**Required action:** Only one stretch of the data below is wanted: the lines starting at the one with "1. .csv with" and ending at the one with "--TODO: Update this", both included, given again exactly.

========================================================================

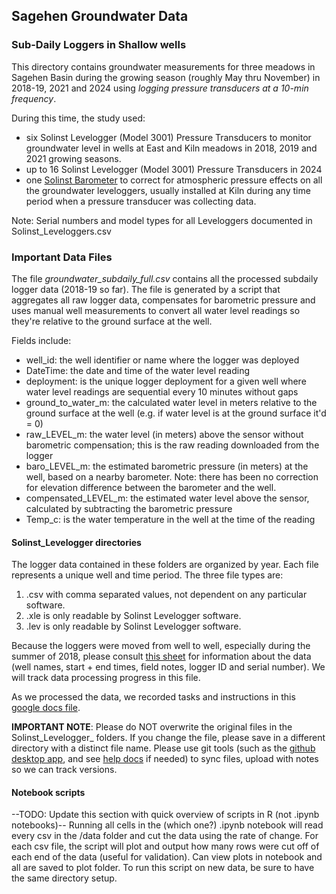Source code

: ## Sagehen Groundwater Data

### Sub-Daily Loggers in Shallow wells

This directory contains groundwater measurements for three meadows in Sagehen Basin during the growing season (roughly May thru November) in 2018-19, 2021 and 2024 using *logging pressure transducers at a 10-min frequency*. 

During this time, the study used:

- six Solinst Levelogger (Model 3001) Pressure Transducers to monitor groundwater level in wells at East and Kiln meadows in 2018, 2019 and 2021 growing seasons.
- up to 16 Solinst Levelogger (Model 3001) Pressure Transducers in 2024 
- one [Solinst Barometer](https://www.solinst.com/products/dataloggers-and-telemetry/3001-levelogger-series/levelogger-edge/datasheet/barometric-compensation.php) to correct for atmospheric pressure effects on all the groundwater leveloggers, usually installed at Kiln during any time period when a pressure transducer was collecting data.

Note: Serial numbers and model types for all Leveloggers documented in Solinst_Leveloggers.csv

### Important Data Files

The file *groundwater_subdaily_full.csv* contains all the processed subdaily logger data (2018-19 so far). The file is generated by a script that aggregates all raw logger data, compensates for barometric pressure and uses manual well measurements to convert all water level readings so they're relative to the ground surface at the well.

Fields include:

* well_id:  the well identifier or name where the logger was deployed
* DateTime: the date and time of the water level reading
* deployment: is the unique logger deployment for a given well where water level readings are sequential every 10 minutes without gaps
* ground_to_water_m: the calculated water level in meters relative to the ground surface at the well (e.g. if water level is at the ground surface it'd = 0)
* raw_LEVEL_m: the water level (in meters) above the sensor without barometric compensation; this is the raw reading downloaded from the logger
* baro_LEVEL_m: the estimated barometric pressure (in meters) at the well, based on a nearby barometer. Note: there has been no correction for elevation difference between the barometer and the well.
* compensated_LEVEL_m: the estimated water level above the sensor, calculated by subtracting the barometric pressure
* Temp_c: is the water temperature in the well at the time of the reading


#### Solinst_Levelogger directories

The logger data contained in these folders are organized by year. Each file represents a unique well and time period. The three file types are:

1. .csv with comma separated values, not dependent on any particular software.
2. .xle is only readable by Solinst Levelogger software.
3. .lev is only readable by Solinst Levelogger software.

Because the loggers were moved from well to well, especially during the summer of 2018, please consult [this sheet](https://docs.google.com/spreadsheets/d/1AUDLyi7_ER2n2P46caTSbKDx0lcRPYqYAcefWkf2Hr0/edit#gid=258617925) for information about the data (well names, start + end times, field notes, logger ID and serial number).  We will track data processing progress in this file.

As we processed the data, we recorded tasks and instructions in this [google docs file](https://docs.google.com/document/d/1SkeEyw_Hy92w4wKUREM5MnydNLWko_dcTGWOw4gq3G8/edit).

**IMPORTANT NOTE**: Please do NOT overwrite the original files in the Solinst_Levelogger_ folders. If you change the file, please save in a different directory with a distinct file name. Please use git tools (such as the [github desktop app](https://desktop.github.com/), and see [help docs](https://docs.github.com/en/desktop) if needed) to sync files, upload with notes so we can track versions.

#### Notebook scripts

--TODO: Update this section with quick overview of scripts in R (not .ipynb notebooks)--
Running all cells in the (which one?) .ipynb notebook will read every csv in the /data folder and cut the data using the rate of change. For each csv file, the script will plot and output how many rows were cut off of each end of the data (useful for validation). Can view plots in notebook and all are saved to plot folder. To run this script on new data, be sure to have the same directory setup.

========================================================================

**Result below:**
1. .csv with comma separated values, not dependent on any particular software.
2. .xle is only readable by Solinst Levelogger software.
3. .lev is only readable by Solinst Levelogger software.

Because the loggers were moved from well to well, especially during the summer of 2018, please consult [this sheet](https://docs.google.com/spreadsheets/d/1AUDLyi7_ER2n2P46caTSbKDx0lcRPYqYAcefWkf2Hr0/edit#gid=258617925) for information about the data (well names, start + end times, field notes, logger ID and serial number).  We will track data processing progress in this file.

As we processed the data, we recorded tasks and instructions in this [google docs file](https://docs.google.com/document/d/1SkeEyw_Hy92w4wKUREM5MnydNLWko_dcTGWOw4gq3G8/edit).

**IMPORTANT NOTE**: Please do NOT overwrite the original files in the Solinst_Levelogger_ folders. If you change the file, please save in a different directory with a distinct file name. Please use git tools (such as the [github desktop app](https://desktop.github.com/), and see [help docs](https://docs.github.com/en/desktop) if needed) to sync files, upload with notes so we can track versions.

#### Notebook scripts

--TODO: Update this section with quick overview of scripts in R (not .ipynb notebooks)--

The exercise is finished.